- Exercise prompt: Search the entries for the word "failure" and pull out each line that has it.

- Records supplied:
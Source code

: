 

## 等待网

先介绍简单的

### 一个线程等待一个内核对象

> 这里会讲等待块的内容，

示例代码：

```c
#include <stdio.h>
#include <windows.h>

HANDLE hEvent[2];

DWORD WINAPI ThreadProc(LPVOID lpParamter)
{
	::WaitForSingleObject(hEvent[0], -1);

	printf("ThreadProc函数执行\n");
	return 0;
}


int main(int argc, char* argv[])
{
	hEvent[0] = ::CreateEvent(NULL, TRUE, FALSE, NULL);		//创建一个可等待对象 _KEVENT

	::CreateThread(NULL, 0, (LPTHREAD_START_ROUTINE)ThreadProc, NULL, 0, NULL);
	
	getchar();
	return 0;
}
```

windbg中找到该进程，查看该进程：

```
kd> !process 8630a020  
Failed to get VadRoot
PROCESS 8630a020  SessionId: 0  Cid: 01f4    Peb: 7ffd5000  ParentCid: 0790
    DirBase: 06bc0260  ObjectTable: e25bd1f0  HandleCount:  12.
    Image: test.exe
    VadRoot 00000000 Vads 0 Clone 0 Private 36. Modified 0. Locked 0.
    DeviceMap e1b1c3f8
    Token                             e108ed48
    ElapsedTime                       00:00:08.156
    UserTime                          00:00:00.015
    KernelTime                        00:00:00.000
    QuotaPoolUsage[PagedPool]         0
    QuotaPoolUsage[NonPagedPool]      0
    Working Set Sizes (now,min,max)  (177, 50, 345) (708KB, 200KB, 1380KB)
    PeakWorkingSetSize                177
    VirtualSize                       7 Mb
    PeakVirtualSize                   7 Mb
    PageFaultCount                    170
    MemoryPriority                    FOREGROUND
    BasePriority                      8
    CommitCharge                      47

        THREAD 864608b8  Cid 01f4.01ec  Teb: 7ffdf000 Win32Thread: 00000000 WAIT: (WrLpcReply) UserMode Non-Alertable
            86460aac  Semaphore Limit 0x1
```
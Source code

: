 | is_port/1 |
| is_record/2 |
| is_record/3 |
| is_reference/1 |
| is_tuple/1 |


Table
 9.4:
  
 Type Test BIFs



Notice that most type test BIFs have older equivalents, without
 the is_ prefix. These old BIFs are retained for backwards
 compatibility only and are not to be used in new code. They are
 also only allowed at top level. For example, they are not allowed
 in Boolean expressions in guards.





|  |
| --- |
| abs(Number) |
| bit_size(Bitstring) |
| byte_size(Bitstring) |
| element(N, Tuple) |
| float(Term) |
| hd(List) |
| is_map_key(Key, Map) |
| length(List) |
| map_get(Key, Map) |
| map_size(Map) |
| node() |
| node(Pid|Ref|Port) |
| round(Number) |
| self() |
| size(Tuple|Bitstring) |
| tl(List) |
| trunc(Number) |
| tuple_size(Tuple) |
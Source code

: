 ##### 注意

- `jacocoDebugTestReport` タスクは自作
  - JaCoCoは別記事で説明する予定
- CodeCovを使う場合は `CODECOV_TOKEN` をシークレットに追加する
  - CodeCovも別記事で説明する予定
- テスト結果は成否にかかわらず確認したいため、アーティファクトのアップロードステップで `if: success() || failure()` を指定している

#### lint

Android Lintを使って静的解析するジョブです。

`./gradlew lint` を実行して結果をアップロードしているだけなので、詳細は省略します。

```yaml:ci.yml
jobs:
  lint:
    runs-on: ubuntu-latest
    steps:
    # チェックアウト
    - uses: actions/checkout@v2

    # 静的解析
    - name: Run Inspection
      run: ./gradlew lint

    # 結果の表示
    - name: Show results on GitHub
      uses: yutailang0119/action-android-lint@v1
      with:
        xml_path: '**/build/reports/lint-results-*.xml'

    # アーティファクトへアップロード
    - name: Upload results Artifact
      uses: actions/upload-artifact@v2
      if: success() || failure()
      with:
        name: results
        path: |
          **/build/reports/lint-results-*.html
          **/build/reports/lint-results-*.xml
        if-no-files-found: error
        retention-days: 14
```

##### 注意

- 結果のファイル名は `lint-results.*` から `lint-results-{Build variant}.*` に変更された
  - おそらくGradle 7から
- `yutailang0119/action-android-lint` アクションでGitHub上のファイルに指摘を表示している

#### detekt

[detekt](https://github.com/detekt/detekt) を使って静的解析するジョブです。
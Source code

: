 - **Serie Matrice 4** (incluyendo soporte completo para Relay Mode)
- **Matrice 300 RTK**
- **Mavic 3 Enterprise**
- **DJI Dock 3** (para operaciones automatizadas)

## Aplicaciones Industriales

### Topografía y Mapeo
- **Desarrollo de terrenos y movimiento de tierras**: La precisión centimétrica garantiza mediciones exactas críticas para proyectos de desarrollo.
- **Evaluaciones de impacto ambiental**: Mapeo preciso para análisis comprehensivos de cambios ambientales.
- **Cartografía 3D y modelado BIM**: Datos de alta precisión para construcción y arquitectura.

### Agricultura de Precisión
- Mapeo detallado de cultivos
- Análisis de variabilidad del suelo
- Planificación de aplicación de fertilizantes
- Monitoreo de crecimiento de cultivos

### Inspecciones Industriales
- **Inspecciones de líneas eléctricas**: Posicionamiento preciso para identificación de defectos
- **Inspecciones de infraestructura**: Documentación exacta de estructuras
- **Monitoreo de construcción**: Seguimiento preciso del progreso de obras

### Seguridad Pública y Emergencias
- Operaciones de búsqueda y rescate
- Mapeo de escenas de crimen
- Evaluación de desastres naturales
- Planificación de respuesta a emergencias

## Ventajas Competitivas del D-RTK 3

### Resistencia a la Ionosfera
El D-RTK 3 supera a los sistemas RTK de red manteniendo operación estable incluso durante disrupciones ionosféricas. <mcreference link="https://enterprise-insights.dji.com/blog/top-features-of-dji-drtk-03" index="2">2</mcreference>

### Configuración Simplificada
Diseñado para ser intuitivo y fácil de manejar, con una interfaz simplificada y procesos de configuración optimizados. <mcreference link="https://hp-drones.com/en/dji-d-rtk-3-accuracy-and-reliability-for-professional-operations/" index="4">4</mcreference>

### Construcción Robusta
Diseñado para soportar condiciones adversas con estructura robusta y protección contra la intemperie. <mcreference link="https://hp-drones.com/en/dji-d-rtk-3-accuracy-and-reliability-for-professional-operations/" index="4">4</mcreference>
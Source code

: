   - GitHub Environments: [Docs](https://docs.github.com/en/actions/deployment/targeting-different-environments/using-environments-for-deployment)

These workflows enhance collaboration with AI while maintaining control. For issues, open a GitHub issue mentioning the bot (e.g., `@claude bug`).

- Output below:
- テスト結果は成否にかかわらず確認したいため、アーティファクトのアップロードステップで `if: success() || failure()` を指定している
      if: success() || failure()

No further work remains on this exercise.